If you want to go for self hosting, go with a cheap VPS. You basically get your own virtual system that shares resources with other virtual systems on the same machine. Go to www.lowendbox.com and shop around. I pay something like $5 a month for mine. You typically get 10-100 GB of space depending on who you go with. Network speed is usually very fast. The low end part comes from having limited RAM and CPU power, but all of the low end specs (e.g. 1 core, 512 MB RAM) are more than powerful enough to handle a git, subversion, or similar repository.

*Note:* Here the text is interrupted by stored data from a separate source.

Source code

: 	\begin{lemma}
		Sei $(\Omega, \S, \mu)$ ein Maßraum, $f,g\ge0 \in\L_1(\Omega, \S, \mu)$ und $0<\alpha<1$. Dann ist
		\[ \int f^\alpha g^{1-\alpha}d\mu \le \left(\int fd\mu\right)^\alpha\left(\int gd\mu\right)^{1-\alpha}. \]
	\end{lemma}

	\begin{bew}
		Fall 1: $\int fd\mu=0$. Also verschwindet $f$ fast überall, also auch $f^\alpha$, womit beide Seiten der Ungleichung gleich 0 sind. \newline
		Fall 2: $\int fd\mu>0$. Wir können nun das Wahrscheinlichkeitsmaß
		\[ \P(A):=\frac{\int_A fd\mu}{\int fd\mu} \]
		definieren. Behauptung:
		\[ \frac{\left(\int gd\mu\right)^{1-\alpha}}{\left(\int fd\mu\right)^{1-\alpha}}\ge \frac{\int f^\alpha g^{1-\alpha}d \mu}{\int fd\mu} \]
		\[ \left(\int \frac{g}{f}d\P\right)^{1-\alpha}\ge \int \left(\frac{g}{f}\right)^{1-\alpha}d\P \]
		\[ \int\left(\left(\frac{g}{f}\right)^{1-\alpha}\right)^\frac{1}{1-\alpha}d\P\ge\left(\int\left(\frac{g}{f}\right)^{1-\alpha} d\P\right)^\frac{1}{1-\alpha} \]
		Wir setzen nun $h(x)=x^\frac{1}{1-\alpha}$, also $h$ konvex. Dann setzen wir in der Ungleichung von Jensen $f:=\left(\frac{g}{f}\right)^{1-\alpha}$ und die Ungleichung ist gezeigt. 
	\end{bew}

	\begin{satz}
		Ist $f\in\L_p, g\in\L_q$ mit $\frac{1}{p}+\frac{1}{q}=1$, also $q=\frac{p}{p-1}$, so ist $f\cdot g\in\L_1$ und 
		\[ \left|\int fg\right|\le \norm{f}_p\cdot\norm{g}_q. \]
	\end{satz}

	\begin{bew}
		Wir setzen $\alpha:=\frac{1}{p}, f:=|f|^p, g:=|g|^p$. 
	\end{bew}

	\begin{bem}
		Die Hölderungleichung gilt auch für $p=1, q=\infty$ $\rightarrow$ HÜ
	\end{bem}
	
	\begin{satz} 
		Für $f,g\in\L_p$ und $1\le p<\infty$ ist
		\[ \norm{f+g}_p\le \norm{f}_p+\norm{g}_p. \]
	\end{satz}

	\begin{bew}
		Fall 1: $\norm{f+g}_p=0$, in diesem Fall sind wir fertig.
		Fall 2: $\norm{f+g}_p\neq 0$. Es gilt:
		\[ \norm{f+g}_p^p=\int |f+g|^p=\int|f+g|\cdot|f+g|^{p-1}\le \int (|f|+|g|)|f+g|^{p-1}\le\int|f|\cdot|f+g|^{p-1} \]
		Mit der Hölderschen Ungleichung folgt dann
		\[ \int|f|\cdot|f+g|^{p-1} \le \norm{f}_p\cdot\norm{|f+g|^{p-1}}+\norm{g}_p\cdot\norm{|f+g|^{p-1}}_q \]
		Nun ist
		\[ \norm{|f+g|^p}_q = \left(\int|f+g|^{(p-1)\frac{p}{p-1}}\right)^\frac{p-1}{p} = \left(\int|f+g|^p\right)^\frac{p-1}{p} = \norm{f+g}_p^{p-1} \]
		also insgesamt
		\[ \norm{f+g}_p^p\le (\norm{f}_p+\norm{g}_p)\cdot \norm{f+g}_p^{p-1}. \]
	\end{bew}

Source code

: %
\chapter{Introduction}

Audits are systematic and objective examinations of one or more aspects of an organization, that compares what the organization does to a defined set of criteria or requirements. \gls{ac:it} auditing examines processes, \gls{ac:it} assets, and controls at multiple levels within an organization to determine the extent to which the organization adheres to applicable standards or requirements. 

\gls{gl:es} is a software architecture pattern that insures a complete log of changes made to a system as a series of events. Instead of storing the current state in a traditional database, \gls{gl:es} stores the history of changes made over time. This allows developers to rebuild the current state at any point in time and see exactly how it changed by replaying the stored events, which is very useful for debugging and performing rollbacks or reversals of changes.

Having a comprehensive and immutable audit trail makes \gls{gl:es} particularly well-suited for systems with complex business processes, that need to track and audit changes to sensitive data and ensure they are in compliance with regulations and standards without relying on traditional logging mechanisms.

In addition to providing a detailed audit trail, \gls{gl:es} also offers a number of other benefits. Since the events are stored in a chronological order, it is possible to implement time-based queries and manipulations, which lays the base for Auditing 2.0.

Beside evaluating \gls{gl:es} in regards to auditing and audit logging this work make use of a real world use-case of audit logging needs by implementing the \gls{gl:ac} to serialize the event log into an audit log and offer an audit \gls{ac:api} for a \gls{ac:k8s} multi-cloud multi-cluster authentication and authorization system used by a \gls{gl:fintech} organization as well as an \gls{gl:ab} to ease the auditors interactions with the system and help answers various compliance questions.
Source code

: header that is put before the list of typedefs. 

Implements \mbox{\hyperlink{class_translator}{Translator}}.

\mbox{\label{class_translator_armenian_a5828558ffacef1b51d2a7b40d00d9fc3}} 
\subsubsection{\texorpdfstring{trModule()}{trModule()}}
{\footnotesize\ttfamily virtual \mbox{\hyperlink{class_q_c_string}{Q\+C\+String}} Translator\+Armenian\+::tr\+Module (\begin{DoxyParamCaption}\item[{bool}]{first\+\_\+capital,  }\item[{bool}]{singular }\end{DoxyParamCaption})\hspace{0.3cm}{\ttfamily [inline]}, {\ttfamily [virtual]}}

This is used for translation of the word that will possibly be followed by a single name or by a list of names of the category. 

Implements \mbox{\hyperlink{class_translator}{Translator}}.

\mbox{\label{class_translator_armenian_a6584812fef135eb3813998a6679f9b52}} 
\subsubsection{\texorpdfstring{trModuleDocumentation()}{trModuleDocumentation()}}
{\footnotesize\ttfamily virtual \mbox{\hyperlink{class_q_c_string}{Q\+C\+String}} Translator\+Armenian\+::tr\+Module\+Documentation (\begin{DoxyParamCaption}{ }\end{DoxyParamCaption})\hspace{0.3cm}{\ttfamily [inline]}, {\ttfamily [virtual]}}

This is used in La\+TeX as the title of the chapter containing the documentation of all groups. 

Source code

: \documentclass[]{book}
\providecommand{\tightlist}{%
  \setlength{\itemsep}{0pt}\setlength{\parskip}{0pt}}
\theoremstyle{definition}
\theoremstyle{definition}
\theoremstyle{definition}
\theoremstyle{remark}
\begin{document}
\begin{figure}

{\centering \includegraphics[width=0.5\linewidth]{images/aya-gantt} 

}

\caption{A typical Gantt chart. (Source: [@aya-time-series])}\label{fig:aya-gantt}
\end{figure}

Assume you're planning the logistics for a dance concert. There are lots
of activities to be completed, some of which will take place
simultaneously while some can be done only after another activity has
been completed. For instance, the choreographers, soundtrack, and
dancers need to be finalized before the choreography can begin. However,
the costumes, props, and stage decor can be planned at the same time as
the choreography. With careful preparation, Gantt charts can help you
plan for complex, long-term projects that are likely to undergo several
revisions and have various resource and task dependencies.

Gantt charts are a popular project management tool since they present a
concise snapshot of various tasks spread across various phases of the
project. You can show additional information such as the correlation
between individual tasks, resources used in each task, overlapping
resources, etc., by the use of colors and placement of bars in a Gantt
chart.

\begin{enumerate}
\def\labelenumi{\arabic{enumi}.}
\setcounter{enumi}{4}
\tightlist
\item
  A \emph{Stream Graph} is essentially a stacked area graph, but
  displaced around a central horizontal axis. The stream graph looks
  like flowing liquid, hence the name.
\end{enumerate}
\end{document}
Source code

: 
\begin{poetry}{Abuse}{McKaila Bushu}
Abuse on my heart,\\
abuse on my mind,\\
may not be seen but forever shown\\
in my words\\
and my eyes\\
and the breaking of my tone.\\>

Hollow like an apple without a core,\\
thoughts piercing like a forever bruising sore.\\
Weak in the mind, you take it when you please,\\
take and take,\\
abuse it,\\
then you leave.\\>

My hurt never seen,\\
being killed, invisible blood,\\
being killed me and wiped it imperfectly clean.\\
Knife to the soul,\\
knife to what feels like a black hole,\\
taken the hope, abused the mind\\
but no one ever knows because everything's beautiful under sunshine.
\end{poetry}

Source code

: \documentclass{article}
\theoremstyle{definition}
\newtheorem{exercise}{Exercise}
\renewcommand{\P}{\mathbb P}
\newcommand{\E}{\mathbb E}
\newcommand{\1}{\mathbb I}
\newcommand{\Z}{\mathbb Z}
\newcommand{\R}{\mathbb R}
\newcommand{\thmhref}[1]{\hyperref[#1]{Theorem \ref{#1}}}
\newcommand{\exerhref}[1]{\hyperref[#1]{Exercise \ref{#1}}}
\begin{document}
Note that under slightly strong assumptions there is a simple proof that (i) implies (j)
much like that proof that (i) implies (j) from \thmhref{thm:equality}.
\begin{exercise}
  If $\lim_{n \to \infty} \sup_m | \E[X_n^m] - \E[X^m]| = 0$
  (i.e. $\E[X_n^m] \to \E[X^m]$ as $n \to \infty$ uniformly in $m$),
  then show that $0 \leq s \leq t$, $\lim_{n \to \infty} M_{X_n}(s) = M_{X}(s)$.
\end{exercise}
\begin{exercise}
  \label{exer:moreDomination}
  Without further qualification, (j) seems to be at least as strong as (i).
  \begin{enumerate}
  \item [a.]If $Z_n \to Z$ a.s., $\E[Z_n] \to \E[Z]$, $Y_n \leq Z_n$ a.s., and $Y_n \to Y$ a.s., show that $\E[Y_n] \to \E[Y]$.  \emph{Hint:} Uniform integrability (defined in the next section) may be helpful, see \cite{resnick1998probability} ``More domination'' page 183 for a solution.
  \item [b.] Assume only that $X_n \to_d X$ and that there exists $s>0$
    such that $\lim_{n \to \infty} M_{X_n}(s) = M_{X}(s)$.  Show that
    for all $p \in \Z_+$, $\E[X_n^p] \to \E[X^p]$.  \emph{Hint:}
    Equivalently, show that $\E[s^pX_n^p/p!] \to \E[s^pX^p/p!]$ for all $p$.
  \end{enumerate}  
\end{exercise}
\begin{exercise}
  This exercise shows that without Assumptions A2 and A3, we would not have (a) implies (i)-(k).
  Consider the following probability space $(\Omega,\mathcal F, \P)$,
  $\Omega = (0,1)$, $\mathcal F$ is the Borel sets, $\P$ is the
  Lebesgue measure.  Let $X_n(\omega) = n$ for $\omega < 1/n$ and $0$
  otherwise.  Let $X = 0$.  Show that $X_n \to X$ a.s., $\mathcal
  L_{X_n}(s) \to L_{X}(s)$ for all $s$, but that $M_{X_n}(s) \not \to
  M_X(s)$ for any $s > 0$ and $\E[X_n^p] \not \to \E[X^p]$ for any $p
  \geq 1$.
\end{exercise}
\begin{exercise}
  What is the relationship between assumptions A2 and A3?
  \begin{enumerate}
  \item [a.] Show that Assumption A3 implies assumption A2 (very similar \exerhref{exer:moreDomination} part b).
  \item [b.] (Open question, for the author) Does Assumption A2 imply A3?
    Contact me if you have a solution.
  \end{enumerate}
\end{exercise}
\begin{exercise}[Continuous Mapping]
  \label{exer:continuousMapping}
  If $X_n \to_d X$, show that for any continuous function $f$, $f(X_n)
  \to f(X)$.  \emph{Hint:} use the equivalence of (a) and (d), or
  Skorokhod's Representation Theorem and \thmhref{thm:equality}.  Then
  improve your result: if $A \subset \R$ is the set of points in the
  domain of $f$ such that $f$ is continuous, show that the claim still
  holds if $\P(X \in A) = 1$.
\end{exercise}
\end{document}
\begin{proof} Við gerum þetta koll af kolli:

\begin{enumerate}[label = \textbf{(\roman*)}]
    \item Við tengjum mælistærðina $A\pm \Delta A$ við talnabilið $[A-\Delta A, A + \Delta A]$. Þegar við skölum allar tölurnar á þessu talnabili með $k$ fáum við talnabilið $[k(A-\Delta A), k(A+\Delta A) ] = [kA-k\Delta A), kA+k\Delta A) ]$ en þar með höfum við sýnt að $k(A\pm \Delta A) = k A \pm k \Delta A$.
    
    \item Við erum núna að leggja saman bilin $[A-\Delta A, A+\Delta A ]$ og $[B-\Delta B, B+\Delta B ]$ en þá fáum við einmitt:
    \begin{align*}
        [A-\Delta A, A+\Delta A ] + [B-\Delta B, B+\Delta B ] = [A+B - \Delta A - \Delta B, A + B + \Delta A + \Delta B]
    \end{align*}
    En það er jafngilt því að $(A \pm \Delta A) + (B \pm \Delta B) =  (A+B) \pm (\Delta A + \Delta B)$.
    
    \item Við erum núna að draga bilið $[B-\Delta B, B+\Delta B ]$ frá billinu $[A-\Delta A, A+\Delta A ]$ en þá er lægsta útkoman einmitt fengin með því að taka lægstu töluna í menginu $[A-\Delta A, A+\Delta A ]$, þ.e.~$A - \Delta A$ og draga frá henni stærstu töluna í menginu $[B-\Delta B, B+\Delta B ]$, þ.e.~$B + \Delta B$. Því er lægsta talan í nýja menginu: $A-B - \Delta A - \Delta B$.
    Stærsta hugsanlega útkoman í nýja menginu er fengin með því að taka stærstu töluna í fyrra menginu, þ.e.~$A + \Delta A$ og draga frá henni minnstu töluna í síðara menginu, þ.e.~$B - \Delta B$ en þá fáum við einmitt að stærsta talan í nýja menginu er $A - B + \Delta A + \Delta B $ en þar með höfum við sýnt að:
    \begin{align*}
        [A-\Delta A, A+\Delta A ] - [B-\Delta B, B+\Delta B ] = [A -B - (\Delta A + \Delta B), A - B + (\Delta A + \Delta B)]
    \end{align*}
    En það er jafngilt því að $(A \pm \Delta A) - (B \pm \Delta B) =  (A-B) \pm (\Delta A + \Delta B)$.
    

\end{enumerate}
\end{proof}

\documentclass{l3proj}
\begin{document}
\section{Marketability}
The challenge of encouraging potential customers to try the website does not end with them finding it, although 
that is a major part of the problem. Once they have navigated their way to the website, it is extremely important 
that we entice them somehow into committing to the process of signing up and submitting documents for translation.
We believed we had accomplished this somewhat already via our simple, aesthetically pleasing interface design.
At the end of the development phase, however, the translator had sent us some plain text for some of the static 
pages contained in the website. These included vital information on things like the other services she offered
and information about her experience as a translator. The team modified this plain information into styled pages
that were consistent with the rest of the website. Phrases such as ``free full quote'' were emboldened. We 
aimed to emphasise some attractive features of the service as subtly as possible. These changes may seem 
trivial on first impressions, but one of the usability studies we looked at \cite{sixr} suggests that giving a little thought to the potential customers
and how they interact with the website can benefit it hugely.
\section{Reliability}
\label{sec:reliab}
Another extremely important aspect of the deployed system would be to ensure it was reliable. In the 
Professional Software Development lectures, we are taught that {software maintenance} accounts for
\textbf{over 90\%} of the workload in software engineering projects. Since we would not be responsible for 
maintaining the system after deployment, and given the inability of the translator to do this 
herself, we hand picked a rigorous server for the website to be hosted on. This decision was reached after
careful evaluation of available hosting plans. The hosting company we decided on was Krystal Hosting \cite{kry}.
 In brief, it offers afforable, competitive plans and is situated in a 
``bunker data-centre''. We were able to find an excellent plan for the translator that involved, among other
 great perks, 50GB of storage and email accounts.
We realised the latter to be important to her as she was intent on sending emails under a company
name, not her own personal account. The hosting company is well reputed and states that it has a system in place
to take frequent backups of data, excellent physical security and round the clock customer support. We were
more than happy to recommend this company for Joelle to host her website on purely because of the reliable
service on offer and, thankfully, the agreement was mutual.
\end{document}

When you sign up you get an SSH login and you’ll probably do all your administration through SSH. It’s completely unmanaged, so you have to know how to set up your repositories yourself and whatnot. You usually get a static IP, so you give your team the IP address to access the VPS, or if you have a domain name just point it to the IP. Once you have your repository setup you can setup your git/svn/whatever to clone/checkout/etc using ssh URLs (it’s my preference, I haven’t tried http/s or otherwise). So again you set this all up yourself so if you wanted to you could make it so that the server only accepts certain SSH keys, and then copy the public keys of all your team member’s machines to the server.

Again it’s unmanaged, so you have to know how to set everything up yourself. You can even set up a website if you know how to use nginx, and write some simple .html pages, or use something more sophisticated like Jekyll to create your site. If you somehow blow up your VPS (e.g. rm -rf /), they usually provide a control panel web page you can log into in order to reinstall your VPS and start from scratch again.

One thing to beware though is you never know for sure who can see your data. So you probably want to encrypt any sensitive data before copying it to your VPS.

All in all I highly recommend using a VPS. :slight_smile: If it’s a personal VPS you can use it for much more than just hosting your project. You can backup data to it (probably want to encrypt it first though), use your VPS as an SSH proxy, host a website like I mentioned earlier, some providers even allow you to use them for torrenting, etc.